Somehow, the two of them seemed to have grown closer than before.
“Naturally, every one of the children ought to be grateful to you for saving them, Lady Karen. In fact, I believe most of them felt a deep sense of gratitude. …However, fears buried deep within one’s heart are not so easily erased. In time, your character—and time itself—will resolve this problem.”
Sara spoke with the solemnity of a prophet. Karen suddenly realized something.
“Come to think of it, Sara—you mentioned before that Sieg saved you, didn’t you?”
“Yes. Master Sieg found me when I had nowhere to go. He took me in, helped me, and said he wished to keep me by his side. At first, the lord and lady of the house quite naturally tried to keep someone of unknown origin like me at a distance…”
Helfried and Alise? Karen found that hard to believe for a moment. Karen herself was often scolded by Natalia for being too soft-hearted, and yet even by her standards, those two were people she’d worry about for being too kind. Still, it was true that most people wouldn’t agree to take in a stray child simply because their own child had brought one home.
Karen found herself returning to a question she had wondered about before—why had Sara been left with nowhere to go? Sara had told her about her past once, but that had been the part of her story that began after meeting Sieg. Everything before that, Karen had never heard.
If Sara didn’t speak of it, it was because she didn’t want to—and so Karen had never asked.
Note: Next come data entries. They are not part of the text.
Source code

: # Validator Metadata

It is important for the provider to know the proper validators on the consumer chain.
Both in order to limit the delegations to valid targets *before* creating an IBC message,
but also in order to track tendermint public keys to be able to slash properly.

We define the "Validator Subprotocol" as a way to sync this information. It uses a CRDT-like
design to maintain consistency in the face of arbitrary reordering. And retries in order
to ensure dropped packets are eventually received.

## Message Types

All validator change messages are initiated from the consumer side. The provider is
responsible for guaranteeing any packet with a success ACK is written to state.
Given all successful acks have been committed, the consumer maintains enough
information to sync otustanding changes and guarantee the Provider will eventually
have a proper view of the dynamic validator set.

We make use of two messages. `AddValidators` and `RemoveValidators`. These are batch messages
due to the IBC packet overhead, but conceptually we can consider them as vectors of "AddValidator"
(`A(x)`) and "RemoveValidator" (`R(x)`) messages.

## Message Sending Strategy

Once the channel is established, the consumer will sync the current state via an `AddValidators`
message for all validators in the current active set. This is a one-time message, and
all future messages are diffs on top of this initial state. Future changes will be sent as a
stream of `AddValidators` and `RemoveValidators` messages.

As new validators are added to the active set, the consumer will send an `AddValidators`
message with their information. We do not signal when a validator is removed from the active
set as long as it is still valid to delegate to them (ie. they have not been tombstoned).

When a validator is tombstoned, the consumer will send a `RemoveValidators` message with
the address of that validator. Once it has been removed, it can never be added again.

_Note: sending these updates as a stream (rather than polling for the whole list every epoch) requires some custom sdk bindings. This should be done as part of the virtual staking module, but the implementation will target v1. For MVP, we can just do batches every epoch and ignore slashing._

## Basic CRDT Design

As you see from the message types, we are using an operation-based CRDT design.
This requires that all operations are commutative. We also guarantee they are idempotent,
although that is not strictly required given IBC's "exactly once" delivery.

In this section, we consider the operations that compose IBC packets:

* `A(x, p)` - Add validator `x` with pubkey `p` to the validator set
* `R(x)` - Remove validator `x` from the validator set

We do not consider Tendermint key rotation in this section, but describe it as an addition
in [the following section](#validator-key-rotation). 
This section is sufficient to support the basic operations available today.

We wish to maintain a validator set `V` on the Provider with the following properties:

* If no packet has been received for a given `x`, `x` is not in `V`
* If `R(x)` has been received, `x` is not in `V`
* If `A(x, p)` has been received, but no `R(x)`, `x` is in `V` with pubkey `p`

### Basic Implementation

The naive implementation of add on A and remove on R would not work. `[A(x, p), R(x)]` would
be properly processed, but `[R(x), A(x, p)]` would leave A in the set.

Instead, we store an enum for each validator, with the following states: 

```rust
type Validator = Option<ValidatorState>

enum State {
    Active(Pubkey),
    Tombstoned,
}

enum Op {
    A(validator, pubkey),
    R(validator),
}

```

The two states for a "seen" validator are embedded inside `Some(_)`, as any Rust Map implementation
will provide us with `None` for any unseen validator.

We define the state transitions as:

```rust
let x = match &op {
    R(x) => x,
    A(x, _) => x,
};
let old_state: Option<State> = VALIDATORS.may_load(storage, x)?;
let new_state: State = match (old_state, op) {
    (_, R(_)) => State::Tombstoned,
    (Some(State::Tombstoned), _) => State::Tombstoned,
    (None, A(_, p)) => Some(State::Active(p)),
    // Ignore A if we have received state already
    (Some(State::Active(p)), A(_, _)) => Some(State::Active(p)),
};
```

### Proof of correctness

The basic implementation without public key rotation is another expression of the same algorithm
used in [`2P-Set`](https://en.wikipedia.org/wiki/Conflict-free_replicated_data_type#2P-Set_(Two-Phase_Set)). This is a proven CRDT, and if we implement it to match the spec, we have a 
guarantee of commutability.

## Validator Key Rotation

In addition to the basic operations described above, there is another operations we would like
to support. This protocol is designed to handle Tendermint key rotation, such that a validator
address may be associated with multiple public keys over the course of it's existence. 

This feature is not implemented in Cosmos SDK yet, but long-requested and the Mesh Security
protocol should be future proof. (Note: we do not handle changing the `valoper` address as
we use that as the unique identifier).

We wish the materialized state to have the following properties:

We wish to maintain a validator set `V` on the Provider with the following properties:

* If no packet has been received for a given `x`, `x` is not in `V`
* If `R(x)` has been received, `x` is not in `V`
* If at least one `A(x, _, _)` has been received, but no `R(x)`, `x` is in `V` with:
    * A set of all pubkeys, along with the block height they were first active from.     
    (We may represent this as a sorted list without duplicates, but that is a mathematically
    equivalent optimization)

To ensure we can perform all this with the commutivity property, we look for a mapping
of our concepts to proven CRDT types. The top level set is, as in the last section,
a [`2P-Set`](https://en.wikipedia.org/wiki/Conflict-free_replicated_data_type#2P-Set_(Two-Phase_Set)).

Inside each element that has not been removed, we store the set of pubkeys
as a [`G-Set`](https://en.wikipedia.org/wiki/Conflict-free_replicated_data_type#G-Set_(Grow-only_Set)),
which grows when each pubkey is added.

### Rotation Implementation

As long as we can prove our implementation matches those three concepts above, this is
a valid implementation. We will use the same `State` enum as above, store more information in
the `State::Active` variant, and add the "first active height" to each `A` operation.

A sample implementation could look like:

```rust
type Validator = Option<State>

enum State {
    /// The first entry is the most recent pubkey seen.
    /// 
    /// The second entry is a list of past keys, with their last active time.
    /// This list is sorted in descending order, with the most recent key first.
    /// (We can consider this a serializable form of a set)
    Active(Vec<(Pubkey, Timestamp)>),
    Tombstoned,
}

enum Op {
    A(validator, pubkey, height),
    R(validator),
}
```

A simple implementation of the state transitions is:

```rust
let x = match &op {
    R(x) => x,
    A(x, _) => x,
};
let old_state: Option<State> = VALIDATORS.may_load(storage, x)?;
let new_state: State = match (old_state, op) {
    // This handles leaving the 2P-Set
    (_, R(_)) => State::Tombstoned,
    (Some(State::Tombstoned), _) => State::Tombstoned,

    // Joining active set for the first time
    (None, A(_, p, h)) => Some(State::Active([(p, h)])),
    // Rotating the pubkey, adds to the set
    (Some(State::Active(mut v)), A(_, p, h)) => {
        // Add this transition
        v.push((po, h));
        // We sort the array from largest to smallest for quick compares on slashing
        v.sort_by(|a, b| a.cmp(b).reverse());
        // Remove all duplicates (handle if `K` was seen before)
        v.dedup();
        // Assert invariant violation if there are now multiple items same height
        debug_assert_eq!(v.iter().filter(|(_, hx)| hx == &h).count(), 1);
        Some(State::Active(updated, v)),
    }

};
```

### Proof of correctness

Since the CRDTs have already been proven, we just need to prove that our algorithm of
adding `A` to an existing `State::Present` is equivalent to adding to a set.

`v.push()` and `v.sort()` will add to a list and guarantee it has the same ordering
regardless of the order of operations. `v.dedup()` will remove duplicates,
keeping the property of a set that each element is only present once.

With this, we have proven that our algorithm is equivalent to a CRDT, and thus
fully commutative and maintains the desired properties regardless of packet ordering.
But it wasn’t difficult to guess. At the very least, Sara had no parents, no one to protect her. That was why she would understand how the children here felt—and it was part of why Karen had felt she could trust Sara with their care.
“It happened that Master Sieg fell ill with the Bloodline Blessing right around that time, and it seems both of them felt they wished to grant him whatever he asked. At his request, I was taken on as a maid and permitted to serve the household. Naturally, I felt profoundly grateful, but it was only much later that I truly came to trust the people of the Ehlertt Earldom and could express those feelings openly.”
“To rise from such a position all the way to the side of the Ehlertt heir—that could not have been achieved without extraordinary effort.”
Harald said it with heartfelt admiration.
He had no intention of prying into the past Sara chose not to speak of. Or perhaps he simply had no interest in it.
“Indeed. At first, I mostly handled odd jobs. Only much later was I allowed to serve Master Sieg closely.”
“I find that fascinating. I would very much like to hear more… I want to hear the tale of how someone with neither family nor support climbed all the way to becoming her master’s most trusted aide.”
Harald’s peculiar eagerness made Sara let out a small laugh.
“It was quite simple, really. I volunteered to taste Master Sieg’s food. In other words—I took on the most dangerous work available. After collapsing several times from poison administered by those who saw Master Sieg’s illness as an opportunity to dispose of the Ehlertt heir, I earned their trust.”
“I see. The most dangerous work. That’s very instructive.”
Rather than feeling any sorrow for Sara’s painful past, Harald received it with an air of enthusiastic personal application.
At his rather peculiar response, Sara blinked—and then burst into cheerful laughter.